RECORDS FOR PROCESSING Start Marker

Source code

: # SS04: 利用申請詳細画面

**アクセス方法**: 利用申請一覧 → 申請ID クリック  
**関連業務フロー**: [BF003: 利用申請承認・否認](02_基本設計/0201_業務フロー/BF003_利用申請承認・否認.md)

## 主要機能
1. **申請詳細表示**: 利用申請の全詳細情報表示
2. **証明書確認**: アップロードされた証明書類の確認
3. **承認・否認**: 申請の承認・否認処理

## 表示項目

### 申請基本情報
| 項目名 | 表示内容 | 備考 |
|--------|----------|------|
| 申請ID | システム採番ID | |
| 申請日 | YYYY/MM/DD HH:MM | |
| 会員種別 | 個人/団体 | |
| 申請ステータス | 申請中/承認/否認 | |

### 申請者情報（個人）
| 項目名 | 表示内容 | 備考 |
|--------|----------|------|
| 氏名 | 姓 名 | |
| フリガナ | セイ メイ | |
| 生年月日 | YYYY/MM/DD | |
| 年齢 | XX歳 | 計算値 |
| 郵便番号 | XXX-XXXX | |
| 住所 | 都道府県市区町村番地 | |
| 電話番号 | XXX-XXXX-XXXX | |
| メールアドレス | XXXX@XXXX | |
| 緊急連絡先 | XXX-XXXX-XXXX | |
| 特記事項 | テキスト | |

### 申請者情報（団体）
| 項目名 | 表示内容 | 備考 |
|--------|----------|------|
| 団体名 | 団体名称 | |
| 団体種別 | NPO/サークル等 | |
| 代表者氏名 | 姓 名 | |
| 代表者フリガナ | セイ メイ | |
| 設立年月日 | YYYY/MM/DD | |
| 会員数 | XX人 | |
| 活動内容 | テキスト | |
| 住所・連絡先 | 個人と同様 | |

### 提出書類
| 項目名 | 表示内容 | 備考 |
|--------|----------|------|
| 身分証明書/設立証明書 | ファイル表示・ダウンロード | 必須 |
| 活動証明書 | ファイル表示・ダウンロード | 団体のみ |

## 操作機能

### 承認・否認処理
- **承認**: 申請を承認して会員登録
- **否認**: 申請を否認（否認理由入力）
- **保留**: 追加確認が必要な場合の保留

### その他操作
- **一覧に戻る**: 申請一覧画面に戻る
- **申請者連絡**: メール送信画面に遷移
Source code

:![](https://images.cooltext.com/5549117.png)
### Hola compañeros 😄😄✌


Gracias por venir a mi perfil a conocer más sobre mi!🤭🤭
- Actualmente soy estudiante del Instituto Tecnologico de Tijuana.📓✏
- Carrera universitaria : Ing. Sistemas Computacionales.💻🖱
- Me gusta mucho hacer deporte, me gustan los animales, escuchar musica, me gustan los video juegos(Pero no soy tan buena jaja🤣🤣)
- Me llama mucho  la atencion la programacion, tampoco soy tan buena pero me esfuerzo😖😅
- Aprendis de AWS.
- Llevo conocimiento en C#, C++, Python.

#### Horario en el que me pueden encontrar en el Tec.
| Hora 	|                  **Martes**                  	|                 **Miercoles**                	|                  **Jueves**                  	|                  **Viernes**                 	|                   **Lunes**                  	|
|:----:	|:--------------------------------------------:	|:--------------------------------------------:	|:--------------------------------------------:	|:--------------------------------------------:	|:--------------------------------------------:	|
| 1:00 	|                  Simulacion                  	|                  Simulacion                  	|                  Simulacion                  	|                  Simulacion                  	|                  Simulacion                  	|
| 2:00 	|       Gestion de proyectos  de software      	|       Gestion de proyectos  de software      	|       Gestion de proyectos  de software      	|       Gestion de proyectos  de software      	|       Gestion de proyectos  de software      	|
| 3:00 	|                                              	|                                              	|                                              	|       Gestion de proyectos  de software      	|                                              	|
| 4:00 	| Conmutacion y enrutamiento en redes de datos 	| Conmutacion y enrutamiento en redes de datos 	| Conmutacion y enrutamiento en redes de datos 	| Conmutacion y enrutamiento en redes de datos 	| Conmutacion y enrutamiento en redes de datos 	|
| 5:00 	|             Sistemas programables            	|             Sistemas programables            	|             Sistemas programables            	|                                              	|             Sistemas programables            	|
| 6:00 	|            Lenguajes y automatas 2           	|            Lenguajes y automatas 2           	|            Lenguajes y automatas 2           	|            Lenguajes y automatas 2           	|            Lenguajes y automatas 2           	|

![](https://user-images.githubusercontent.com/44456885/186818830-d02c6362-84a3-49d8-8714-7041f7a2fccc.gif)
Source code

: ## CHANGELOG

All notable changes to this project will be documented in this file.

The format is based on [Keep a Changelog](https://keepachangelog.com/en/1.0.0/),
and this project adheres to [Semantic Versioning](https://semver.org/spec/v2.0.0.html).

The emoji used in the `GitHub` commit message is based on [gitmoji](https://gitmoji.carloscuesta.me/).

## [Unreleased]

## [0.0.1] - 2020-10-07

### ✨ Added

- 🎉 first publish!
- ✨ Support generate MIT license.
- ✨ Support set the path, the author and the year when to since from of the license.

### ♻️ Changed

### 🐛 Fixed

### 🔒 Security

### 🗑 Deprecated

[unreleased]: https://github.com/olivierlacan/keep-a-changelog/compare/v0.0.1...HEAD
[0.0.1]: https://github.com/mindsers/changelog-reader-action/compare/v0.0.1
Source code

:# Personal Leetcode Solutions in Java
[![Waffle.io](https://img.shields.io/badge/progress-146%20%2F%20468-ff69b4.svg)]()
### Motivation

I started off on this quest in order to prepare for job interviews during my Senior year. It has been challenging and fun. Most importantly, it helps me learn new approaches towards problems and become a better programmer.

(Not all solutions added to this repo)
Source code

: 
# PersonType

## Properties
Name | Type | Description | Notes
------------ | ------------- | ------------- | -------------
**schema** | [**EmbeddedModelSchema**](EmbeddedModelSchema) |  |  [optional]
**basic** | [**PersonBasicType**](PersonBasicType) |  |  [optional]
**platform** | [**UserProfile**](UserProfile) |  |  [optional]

RECORDS FOR PROCESSING End Marker

● PROBLEM REQUIREMENTS
Copy out every line of the entries where the string "optional" shows up.

● WRITTEN ANSWER
**schema** | [**EmbeddedModelSchema**](EmbeddedModelSchema) |  |  [optional]
**basic** | [**PersonBasicType**](PersonBasicType) |  |  [optional]
**platform** | [**UserProfile**](UserProfile) |  |  [optional]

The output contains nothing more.